No it doesn't, Juliet thought. There's probably some fancy averaging law that would solve for the time. Is that what Mr. Feeny means? The proper set up of the equation? But that couldn't be right since none of them except Minkus were smart enough to know that; they hadn't learned averages yet. Maybe it's not about the math, but the thought process.
"Fred can't slow Al down. Even if Al washes most of the car and Fred just washes the hubcap, the total time still has to be faster than Al's time alone. So if Fred is twenty-five percent slower than AL and twenty-five percent of six minutes is. . . anybody?" Minkus said as he typed rapidly in his calculator. "It's a minute and a half, which leaves us with four-point-five. Four and a half minutes is the correct answer. Hold your applause, please." He sat back down.
"Mr. Minkus, you're wrong," Mr. Feeny told him.
Juliet's eyes widened. Minkus was never ever wrong.
"Wrong?" the boy echoed faintly. "As in not right?"
"You know the laws of averages better than I do. It was bound to catch up with you," Mr. Feeny told him sympathetically. Minkus was in shock for a moment but when he did move, he stood and walked rapidly towards the door. "Where are you going?"
"Nurse," he answered shortly.
"Minkus, you're wrong," Shawn repeated, almost dreamily.
"I've been waiting to hear those words since preschool!" Cory exclaimed happily.
Juliet rolled her eyes as she murmured, "you guys are so weird."
"Does anyone else have any thoughts on this problem?" Mr. Feeny asked.
At the front, Topanga shut her eyes and hummed strangely as she explained, "I'm channeling the ancient Egyptian mathematician who first solved this problem."
The redhead couldn't help but smile at the girl's uniqueness, something she greatly admired about her. If anyone had the ability to arrive at the answer correctly, it was probably her. The girl suddenly cut off her humming and gurgled loudly as she scribbled something down on her paper.
"Check, please!" Shawn said, snapping his fingers.
Juliet reached over to poke him but the desks were to far away so she let her hand drop. I'll get him at lunch, she told herself.
"Alright, Miss Lawrence, let's see what you've come up with," Mr. Feeny said as he peered at her paper. "Well, oddly enough you and your metaphysical lab partner have arrived at the correct answer."
"Let me see that!" Cory said. He leaned forward to grab Topanga's paper. The girl turned and growled in his face, causing his eyes to widen in fear. "Nice demon," he said as he gently patted her head.

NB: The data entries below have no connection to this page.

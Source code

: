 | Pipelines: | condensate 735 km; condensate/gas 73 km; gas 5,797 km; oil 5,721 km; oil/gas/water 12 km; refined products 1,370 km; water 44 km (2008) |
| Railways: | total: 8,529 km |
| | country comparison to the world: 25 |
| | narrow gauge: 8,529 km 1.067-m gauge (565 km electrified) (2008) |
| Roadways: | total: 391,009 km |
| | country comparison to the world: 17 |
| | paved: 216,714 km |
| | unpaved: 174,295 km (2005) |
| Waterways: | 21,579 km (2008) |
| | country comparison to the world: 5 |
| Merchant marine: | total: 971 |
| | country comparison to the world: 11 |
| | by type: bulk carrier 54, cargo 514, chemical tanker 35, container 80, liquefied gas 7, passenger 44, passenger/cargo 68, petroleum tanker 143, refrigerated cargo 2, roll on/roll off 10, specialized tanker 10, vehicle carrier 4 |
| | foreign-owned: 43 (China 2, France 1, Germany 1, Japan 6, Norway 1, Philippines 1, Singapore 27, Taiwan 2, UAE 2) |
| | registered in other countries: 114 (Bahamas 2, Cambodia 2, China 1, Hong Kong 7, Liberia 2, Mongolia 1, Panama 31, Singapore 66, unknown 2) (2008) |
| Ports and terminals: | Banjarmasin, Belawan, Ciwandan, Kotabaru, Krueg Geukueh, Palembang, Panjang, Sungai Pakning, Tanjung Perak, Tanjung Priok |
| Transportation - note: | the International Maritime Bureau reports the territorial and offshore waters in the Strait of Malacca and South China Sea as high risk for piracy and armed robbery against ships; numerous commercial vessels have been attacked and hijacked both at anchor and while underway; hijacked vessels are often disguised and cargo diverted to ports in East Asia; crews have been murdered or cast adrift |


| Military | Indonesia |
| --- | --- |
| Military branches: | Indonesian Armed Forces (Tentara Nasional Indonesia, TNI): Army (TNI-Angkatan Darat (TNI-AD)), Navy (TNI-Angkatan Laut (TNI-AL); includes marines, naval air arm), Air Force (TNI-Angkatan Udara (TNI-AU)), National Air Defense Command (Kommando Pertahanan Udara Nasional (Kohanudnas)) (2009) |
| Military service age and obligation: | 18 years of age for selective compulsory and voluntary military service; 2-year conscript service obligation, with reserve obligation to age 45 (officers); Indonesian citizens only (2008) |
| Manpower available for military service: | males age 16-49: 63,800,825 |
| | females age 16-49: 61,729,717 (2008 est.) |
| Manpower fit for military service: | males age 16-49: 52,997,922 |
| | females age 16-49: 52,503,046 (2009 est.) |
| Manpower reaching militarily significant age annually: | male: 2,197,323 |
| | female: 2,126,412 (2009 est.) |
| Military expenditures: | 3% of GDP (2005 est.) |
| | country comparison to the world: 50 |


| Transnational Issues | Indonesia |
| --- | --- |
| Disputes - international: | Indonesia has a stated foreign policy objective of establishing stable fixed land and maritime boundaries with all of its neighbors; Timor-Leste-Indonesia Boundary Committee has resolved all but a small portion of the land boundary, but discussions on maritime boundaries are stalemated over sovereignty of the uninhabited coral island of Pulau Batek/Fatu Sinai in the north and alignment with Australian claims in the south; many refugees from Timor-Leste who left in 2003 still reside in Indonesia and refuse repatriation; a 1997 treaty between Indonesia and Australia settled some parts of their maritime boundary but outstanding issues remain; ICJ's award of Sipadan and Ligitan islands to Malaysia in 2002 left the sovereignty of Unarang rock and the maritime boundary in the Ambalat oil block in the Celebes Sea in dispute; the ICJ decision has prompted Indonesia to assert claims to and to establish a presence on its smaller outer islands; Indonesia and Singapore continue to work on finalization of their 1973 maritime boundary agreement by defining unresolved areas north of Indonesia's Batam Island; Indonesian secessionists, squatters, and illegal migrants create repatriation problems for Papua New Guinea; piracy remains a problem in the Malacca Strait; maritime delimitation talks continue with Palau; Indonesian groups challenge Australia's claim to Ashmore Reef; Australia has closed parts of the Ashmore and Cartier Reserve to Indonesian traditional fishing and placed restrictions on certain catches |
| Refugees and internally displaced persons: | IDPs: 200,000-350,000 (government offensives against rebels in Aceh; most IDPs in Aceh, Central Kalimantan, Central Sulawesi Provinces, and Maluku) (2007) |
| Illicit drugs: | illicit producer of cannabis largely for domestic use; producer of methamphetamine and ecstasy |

"Interesting, isn't it, Mr. Matthews," Mr. Feeny asked as he took the girl's paper. "Mr. Minkus didn't get the correct answer but Miss Lawrence did. You would do well to consider that in your search for your answer."
"She's cheating. She copies off dead guys!"
🌎🌎🌎
"Okay, we've got everything right in front of us. We got a car, we got water, we got brushes. And we got Al and Malibu Fred," Cory said, laying everything on the table.
Juliet frowned at the setup, wondering how Topanga had channeled the mathematician. Maybe they needed an Ouija board? Or maybe they didn't have to act out the problem and just think differently, like Topanga did.
The redhead was pulled from her thoughts as a loud knock sounded on the door. Turning, the three of them saw a very disheveled Minkus on Cory's back porch.
Cory stood and opened the door. "Minkus?"
"I was. I used to be. Who's got the right answer? Yes, Mr. Minkus. That's right, Mr. Minkus," Minkus rushed out as he barged in.
Juliet rose quickly from the table to try and intercept the boy. "Calm down, Minkus."
"That's correct, Mr. Minkus!"
"Get a grip, Minki," Shawn said. "So what? You're not a genius anymore."
"Right, now I'm just a brainless pathetic moron without a clue."
"It's not so bad," the dark-haired boy shrugged.
"Shawn!" the redhead exclaimed and she turned to give the boy a wide-eyed look. He gave her a slightly guilty one in return.
"It's just a word problem, every problem has to have an answer. There has to be an answer. What's the answer, Matthews?" Minkus had turned away from the girl to snarl in Cory's face.
"Well, in my opinion, seven."
Minkus took a step back and stared at his hands. "Look at me, what have I become? A brainless pathetic moron."
"We just went over this," Shawn said and Juliet to smiled slightly. Minkus ignored him and ran out the door.
"The new Minkus, I like him!"
"Hey, I see you guys got the car ready. I'll order the pizza and you and your little friends can pick it up, okay?" Eric laughed at their setup.
Juliet took one of Barbie's plastic shoes off and threw it at his head. "We're too young to drive, dummy."
Eric grinned and ruffled her hair. "Here's a better idea, why don't I drive Cory and leave you with Shawn?"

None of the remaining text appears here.